═════ Task data ═════

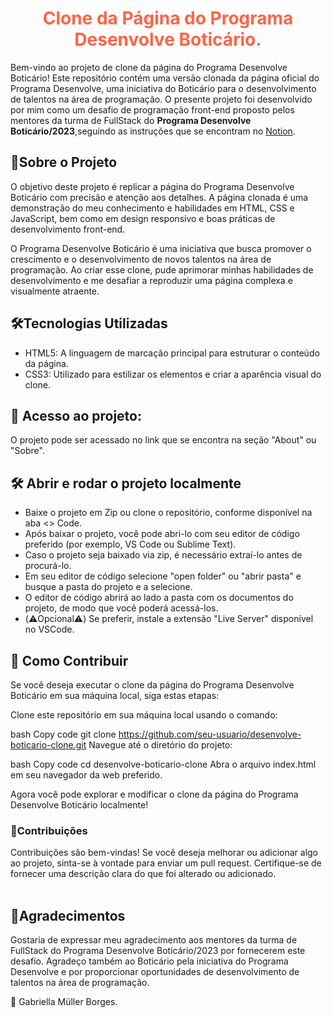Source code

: <h1 align="center" style="color:Tomato">Clone da Página do Programa Desenvolve Boticário.</h1>

Bem-vindo ao projeto de clone da página do Programa Desenvolve Boticário!
Este repositório contém uma versão clonada da página oficial do Programa Desenvolve, uma iniciativa do Boticário para o desenvolvimento de talentos na área de programação. O presente projeto foi desenvolvido por mim como um desafio de programação front-end proposto pelos mentores da turma de FullStack do **Programa Desenvolve Boticário/2023**,seguindo as instruções que se encontram no [Notion](https://milenaemmert.notion.site/Desafio-Criando-o-Footer-da-p-gina-a87c70459fb942aba9b62cc952a17128).
<br>
<h2>📁Sobre o Projeto</h2>
O objetivo deste projeto é replicar a página do Programa Desenvolve Boticário com precisão e atenção aos detalhes. A página clonada é uma demonstração do meu conhecimento e habilidades em HTML, CSS e JavaScript, bem como em design responsivo e boas práticas de desenvolvimento front-end.

O Programa Desenvolve Boticário é uma iniciativa que busca promover o crescimento e o desenvolvimento de novos talentos na área de programação. Ao criar esse clone, pude aprimorar minhas habilidades de desenvolvimento e me desafiar a reproduzir uma página complexa e visualmente atraente.
<br>
<h2>🛠️Tecnologias Utilizadas</h2>

* HTML5: A linguagem de marcação principal para estruturar o conteúdo da página.
* CSS3: Utilizado para estilizar os elementos e criar a aparência visual do clone.

<h2> 📁 Acesso ao projeto:</h2>
 O projeto pode ser acessado no link que se encontra na seção "About" ou  "Sobre".
<br>

<h2>🛠️ Abrir e rodar o projeto localmente</h2>
 
 * Baixe o projeto em Zip ou clone o repositório, conforme disponível na aba <> Code.
 * Após baixar o projeto, você pode abri-lo com seu editor de código preferido (por exemplo, VS Code ou Sublime Text).
 * Caso o projeto seja baixado via zip, é necessário extraí-lo antes de procurá-lo.
 * Em seu editor de código selecione "open folder" ou "abrir pasta" e busque a pasta do projeto e a selecione.
 * O editor de código abrirá ao lado a pasta com os documentos do projeto, de modo que você poderá acessá-los.
 * (⚠️Opcional⚠️) Se preferir, instale a extensão "Live Server" disponível no VSCode.
 
<h2>🧩 Como Contribuir </h2>
Se você deseja executar o clone da página do Programa Desenvolve Boticário em sua máquina local, siga estas etapas:

Clone este repositório em sua máquina local usando o comando:

bash
Copy code
git clone https://github.com/seu-usuario/desenvolve-boticario-clone.git
Navegue até o diretório do projeto:

bash
Copy code
cd desenvolve-boticario-clone
Abra o arquivo index.html em seu navegador da web preferido.

Agora você pode explorar e modificar o clone da página do Programa Desenvolve Boticário localmente!
<br>
<h3>📑Contribuições</h3>
Contribuições são bem-vindas! Se você deseja melhorar ou adicionar algo ao projeto, sinta-se à vontade para enviar um pull request. Certifique-se de fornecer uma descrição clara do que foi alterado ou adicionado.
<br><br>
<h2>🙏Agradecimentos</h2>
Gostaria de expressar meu agradecimento aos mentores da turma de FullStack do Programa Desenvolve Boticário/2023 por fornecerem este desafio. Agradeço também ao Boticário pela iniciativa do Programa Desenvolve e por proporcionar oportunidades de desenvolvimento de talentos na área de programação.

🚀 Gabriella Müller Borges.
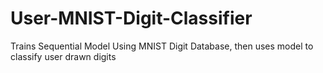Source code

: # User-MNIST-Digit-Classifier
Trains Sequential Model Using MNIST Digit Database, then uses model to classify user drawn digits
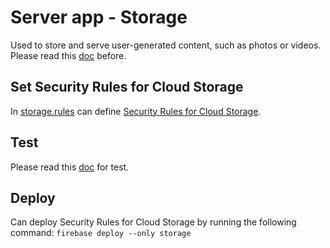 # Server app - Storage

Used to store and serve user-generated content, such as photos or videos. Please read this [doc](../README.md) before.

## Set Security Rules for Cloud Storage

In [storage.rules](./storage.rules) can define [Security Rules for Cloud Storage](https://firebase.google.com/docs/storage/security/get-started).

## Test

Please read this [doc](https://firebase.google.com/docs/rules/simulator) for test.

## Deploy

Can deploy Security Rules for Cloud Storage by running the following command: `firebase deploy --only storage`
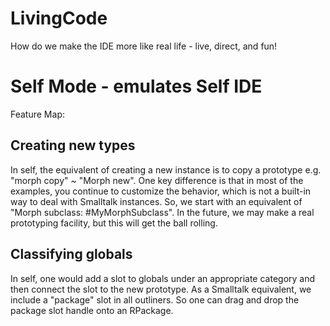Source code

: LivingCode
==========

How do we make the IDE more like real life - live, direct, and fun!

Self Mode - emulates Self IDE
=========

Feature Map:

Creating new types
------------------
In self, the equivalent of creating a new instance is to copy a prototype e.g. "morph copy" ~ "Morph new". One key difference is that in most of the examples, you continue to customize the behavior, which is not a built-in way to deal with Smalltalk instances. So, we start with an equivalent of "Morph subclass: #MyMorphSubclass". In the future, we may make a real prototyping facility, but this will get the ball rolling.

Classifying globals
-------------------
In self, one would add a slot to globals under an appropriate category and then connect the slot to the new prototype. As a Smalltalk equivalent, we include a "package" slot in all outliners. So one can drag and drop the package slot handle onto an RPackage.
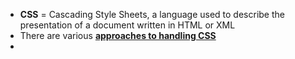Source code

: - **CSS** = Cascading Style Sheets, a language used to describe the presentation of a document written in HTML or XML 
- There are various **[approaches to handling CSS](../notes/approaches_to_handling_CSS)**
- 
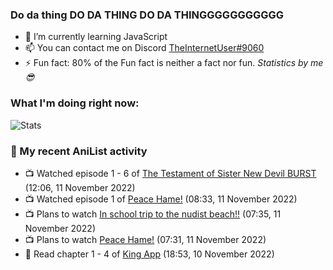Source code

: ### Do da thing DO DA THING DO DA THINGGGGGGGGGGG

<!-- **TheInternetUser0/TheInternetUser0** is a ✨ _special_ ✨ repository because its `README.md` (this file) appears on your GitHub profile. -->


- 🌱 I’m currently learning JavaScript
- 📫 You can contact me on Discord [TheInternetUser#9060](https://discord.com/users/534117072796385300)
- ⚡ Fun fact: 80% of the Fun fact is neither a fact nor fun. _Statistics by me 😎_

### What I'm doing right now:
![Stats](https://discord.c99.nl/widget/theme-3/534117072796385300.png)

### 🌸 My recent AniList activity

<!-- ANILIST_ACTIVITY:start -->

-   📺 Watched episode 1 - 6 of [The Testament of Sister New Devil BURST](https://anilist.co/anime/21110) (12:06, 11 November 2022)
-   📺 Watched episode 1 of [Peace Hame!](https://anilist.co/anime/13057) (08:33, 11 November 2022)
-   📺 Plans to watch [In school trip to the nudist beach!!](https://anilist.co/anime/21668) (07:35, 11 November 2022)
-   📺 Plans to watch [Peace Hame!](https://anilist.co/anime/13057) (07:31, 11 November 2022)
-   📖 Read chapter 1 - 4 of [King App](https://anilist.co/manga/93058) (18:53, 10 November 2022)

<!-- ANILIST_ACTIVITY:end -->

═════

What to work on: Return each line above where the word "Smalltalk" shows up.

Your solution:
In self, the equivalent of creating a new instance is to copy a prototype e.g. "morph copy" ~ "Morph new". One key difference is that in most of the examples, you continue to customize the behavior, which is not a built-in way to deal with Smalltalk instances. So, we start with an equivalent of "Morph subclass: #MyMorphSubclass". In the future, we may make a real prototyping facility, but this will get the ball rolling.
In self, one would add a slot to globals under an appropriate category and then connect the slot to the new prototype. As a Smalltalk equivalent, we include a "package" slot in all outliners. So one can drag and drop the package slot handle onto an RPackage.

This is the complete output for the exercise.